▶ TASK DIRECTIONS: Nothing may be left out or changed. Print every entry.

*** DATA FOR PROCESSING

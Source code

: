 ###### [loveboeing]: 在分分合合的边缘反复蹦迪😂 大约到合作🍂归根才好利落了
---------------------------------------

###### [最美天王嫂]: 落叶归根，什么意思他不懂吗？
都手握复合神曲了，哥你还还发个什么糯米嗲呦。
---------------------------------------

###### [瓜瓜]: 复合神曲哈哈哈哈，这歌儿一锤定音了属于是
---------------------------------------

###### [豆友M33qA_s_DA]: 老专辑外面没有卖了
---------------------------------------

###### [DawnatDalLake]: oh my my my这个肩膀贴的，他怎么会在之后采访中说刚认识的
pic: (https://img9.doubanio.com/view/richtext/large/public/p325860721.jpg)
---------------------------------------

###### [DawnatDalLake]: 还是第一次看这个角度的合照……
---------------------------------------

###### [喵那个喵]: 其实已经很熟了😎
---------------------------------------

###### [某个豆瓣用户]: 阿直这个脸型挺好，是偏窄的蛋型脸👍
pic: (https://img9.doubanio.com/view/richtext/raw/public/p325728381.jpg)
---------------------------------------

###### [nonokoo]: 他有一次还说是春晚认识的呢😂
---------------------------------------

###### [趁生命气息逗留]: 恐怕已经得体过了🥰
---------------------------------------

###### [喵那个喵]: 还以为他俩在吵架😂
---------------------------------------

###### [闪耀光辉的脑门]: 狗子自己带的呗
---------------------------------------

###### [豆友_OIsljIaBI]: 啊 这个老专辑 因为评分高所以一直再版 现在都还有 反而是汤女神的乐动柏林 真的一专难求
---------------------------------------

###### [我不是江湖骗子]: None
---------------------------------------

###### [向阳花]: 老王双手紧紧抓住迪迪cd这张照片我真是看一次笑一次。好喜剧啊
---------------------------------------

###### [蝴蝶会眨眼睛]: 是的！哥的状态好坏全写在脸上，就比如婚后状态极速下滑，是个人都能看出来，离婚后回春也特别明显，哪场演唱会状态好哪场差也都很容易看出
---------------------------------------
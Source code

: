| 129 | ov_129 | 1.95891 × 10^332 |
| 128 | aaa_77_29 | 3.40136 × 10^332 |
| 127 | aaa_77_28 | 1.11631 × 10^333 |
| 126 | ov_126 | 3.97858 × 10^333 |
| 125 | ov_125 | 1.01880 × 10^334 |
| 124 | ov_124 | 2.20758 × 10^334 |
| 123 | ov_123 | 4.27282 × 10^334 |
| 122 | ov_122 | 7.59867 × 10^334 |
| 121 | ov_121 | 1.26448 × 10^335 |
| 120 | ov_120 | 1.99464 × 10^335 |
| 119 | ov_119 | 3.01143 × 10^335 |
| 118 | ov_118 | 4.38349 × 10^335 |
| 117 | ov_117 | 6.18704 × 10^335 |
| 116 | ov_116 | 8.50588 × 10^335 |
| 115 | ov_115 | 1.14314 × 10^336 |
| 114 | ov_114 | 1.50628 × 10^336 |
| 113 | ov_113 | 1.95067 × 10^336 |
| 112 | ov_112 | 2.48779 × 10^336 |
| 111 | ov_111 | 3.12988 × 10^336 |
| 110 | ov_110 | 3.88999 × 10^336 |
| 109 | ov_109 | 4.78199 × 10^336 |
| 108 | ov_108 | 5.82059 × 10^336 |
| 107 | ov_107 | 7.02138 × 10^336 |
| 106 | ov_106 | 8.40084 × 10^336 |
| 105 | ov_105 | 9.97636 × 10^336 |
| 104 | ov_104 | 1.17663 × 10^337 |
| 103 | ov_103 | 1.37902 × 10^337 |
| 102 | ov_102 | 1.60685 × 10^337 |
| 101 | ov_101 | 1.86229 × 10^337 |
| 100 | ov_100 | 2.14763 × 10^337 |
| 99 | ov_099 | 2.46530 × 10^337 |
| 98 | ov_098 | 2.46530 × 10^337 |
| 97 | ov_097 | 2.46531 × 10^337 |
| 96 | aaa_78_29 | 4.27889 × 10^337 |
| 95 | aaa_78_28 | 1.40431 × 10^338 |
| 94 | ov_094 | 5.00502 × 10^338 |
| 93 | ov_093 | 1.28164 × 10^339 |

******

▶ YOUR SOLUTION:
Source code

: ###### [loveboeing]: 在分分合合的边缘反复蹦迪😂 大约到合作🍂归根才好利落了
---------------------------------------

###### [最美天王嫂]: 落叶归根，什么意思他不懂吗？
都手握复合神曲了，哥你还还发个什么糯米嗲呦。
---------------------------------------

###### [瓜瓜]: 复合神曲哈哈哈哈，这歌儿一锤定音了属于是
---------------------------------------

###### [豆友M33qA_s_DA]: 老专辑外面没有卖了
---------------------------------------

###### [DawnatDalLake]: oh my my my这个肩膀贴的，他怎么会在之后采访中说刚认识的
pic: (https://img9.doubanio.com/view/richtext/large/public/p325860721.jpg)
---------------------------------------

###### [DawnatDalLake]: 还是第一次看这个角度的合照……
---------------------------------------

###### [喵那个喵]: 其实已经很熟了😎
---------------------------------------

###### [某个豆瓣用户]: 阿直这个脸型挺好，是偏窄的蛋型脸👍
pic: (https://img9.doubanio.com/view/richtext/raw/public/p325728381.jpg)
---------------------------------------

###### [nonokoo]: 他有一次还说是春晚认识的呢😂
---------------------------------------

###### [趁生命气息逗留]: 恐怕已经得体过了🥰
---------------------------------------

###### [喵那个喵]: 还以为他俩在吵架😂
---------------------------------------

###### [闪耀光辉的脑门]: 狗子自己带的呗
---------------------------------------

###### [豆友_OIsljIaBI]: 啊 这个老专辑 因为评分高所以一直再版 现在都还有 反而是汤女神的乐动柏林 真的一专难求
---------------------------------------

###### [我不是江湖骗子]: None
---------------------------------------

###### [向阳花]: 老王双手紧紧抓住迪迪cd这张照片我真是看一次笑一次。好喜剧啊
---------------------------------------

###### [蝴蝶会眨眼睛]: 是的！哥的状态好坏全写在脸上，就比如婚后状态极速下滑，是个人都能看出来，离婚后回春也特别明显，哪场演唱会状态好哪场差也都很容易看出
---------------------------------------
Source code

:| 129 | ov_129 | 1.95891 × 10^332 |
| 128 | aaa_77_29 | 3.40136 × 10^332 |
| 127 | aaa_77_28 | 1.11631 × 10^333 |
| 126 | ov_126 | 3.97858 × 10^333 |
| 125 | ov_125 | 1.01880 × 10^334 |
| 124 | ov_124 | 2.20758 × 10^334 |
| 123 | ov_123 | 4.27282 × 10^334 |
| 122 | ov_122 | 7.59867 × 10^334 |
| 121 | ov_121 | 1.26448 × 10^335 |
| 120 | ov_120 | 1.99464 × 10^335 |
| 119 | ov_119 | 3.01143 × 10^335 |
| 118 | ov_118 | 4.38349 × 10^335 |
| 117 | ov_117 | 6.18704 × 10^335 |
| 116 | ov_116 | 8.50588 × 10^335 |
| 115 | ov_115 | 1.14314 × 10^336 |
| 114 | ov_114 | 1.50628 × 10^336 |
| 113 | ov_113 | 1.95067 × 10^336 |
| 112 | ov_112 | 2.48779 × 10^336 |
| 111 | ov_111 | 3.12988 × 10^336 |
| 110 | ov_110 | 3.88999 × 10^336 |
| 109 | ov_109 | 4.78199 × 10^336 |
| 108 | ov_108 | 5.82059 × 10^336 |
| 107 | ov_107 | 7.02138 × 10^336 |
| 106 | ov_106 | 8.40084 × 10^336 |
| 105 | ov_105 | 9.97636 × 10^336 |
| 104 | ov_104 | 1.17663 × 10^337 |
| 103 | ov_103 | 1.37902 × 10^337 |
| 102 | ov_102 | 1.60685 × 10^337 |
| 101 | ov_101 | 1.86229 × 10^337 |
| 100 | ov_100 | 2.14763 × 10^337 |
| 99 | ov_099 | 2.46530 × 10^337 |
| 98 | ov_098 | 2.46530 × 10^337 |
| 97 | ov_097 | 2.46531 × 10^337 |
| 96 | aaa_78_29 | 4.27889 × 10^337 |
| 95 | aaa_78_28 | 1.40431 × 10^338 |
| 94 | ov_094 | 5.00502 × 10^338 |
| 93 | ov_093 | 1.28164 × 10^339 |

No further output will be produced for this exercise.